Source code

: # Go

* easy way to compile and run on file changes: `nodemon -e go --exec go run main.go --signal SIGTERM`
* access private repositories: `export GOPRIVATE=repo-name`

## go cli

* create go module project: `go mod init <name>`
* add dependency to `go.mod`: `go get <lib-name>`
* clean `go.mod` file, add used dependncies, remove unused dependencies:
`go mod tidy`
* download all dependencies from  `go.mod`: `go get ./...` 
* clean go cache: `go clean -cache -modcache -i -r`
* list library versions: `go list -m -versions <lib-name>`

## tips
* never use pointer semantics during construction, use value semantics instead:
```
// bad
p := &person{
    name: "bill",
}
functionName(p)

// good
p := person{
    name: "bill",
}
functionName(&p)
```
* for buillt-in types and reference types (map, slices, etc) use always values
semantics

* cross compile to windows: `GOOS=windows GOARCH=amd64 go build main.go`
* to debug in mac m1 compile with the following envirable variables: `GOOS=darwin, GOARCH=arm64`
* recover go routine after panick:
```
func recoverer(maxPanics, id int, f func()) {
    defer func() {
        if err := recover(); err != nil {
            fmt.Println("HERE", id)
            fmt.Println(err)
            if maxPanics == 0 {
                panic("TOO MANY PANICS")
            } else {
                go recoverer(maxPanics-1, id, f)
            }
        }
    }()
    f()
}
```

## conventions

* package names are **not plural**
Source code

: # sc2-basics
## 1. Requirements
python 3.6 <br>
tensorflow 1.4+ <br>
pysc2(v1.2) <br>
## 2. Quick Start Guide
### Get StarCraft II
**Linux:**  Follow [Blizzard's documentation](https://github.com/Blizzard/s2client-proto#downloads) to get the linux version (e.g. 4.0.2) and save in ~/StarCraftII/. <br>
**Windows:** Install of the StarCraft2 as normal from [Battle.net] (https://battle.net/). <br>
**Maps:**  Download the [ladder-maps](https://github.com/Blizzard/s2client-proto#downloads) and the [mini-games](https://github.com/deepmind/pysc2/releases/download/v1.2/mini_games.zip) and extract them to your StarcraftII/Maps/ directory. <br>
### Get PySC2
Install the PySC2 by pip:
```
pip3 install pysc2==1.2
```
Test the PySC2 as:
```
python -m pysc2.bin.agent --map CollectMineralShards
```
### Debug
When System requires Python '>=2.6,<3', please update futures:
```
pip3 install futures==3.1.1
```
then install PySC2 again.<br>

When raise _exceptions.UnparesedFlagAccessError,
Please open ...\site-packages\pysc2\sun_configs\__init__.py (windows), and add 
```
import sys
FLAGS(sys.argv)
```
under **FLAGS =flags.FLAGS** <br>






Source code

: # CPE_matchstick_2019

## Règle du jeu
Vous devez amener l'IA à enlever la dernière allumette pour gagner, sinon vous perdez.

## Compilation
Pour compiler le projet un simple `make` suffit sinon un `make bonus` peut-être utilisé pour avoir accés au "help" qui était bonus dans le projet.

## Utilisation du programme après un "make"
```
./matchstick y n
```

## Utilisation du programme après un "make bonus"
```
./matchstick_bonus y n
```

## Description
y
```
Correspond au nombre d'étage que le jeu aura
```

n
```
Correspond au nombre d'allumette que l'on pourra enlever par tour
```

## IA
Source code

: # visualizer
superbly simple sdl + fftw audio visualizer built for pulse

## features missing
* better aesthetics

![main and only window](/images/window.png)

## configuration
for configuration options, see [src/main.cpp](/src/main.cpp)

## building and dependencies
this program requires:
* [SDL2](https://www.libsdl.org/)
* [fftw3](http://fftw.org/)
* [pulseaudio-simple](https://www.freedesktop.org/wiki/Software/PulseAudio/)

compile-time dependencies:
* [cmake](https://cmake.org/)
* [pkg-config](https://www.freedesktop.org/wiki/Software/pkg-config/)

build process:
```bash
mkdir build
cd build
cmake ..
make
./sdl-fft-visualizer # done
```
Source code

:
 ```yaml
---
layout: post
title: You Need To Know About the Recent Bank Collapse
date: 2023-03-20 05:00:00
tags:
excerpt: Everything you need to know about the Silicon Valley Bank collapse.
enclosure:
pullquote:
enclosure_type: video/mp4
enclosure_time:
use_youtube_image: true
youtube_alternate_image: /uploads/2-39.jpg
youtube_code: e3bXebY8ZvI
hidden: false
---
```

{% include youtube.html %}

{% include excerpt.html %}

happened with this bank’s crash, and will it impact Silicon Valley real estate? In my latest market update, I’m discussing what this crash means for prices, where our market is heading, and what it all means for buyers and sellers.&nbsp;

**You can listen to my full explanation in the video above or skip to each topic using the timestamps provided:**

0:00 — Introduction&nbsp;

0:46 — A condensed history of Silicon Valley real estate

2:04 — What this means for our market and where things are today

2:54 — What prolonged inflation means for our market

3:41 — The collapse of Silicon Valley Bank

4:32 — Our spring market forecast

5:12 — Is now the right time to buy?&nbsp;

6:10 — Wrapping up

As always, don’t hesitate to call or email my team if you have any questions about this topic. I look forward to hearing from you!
****************************************
Within the listing, how many lines hold the word "https"? Answer with the number by itself.

7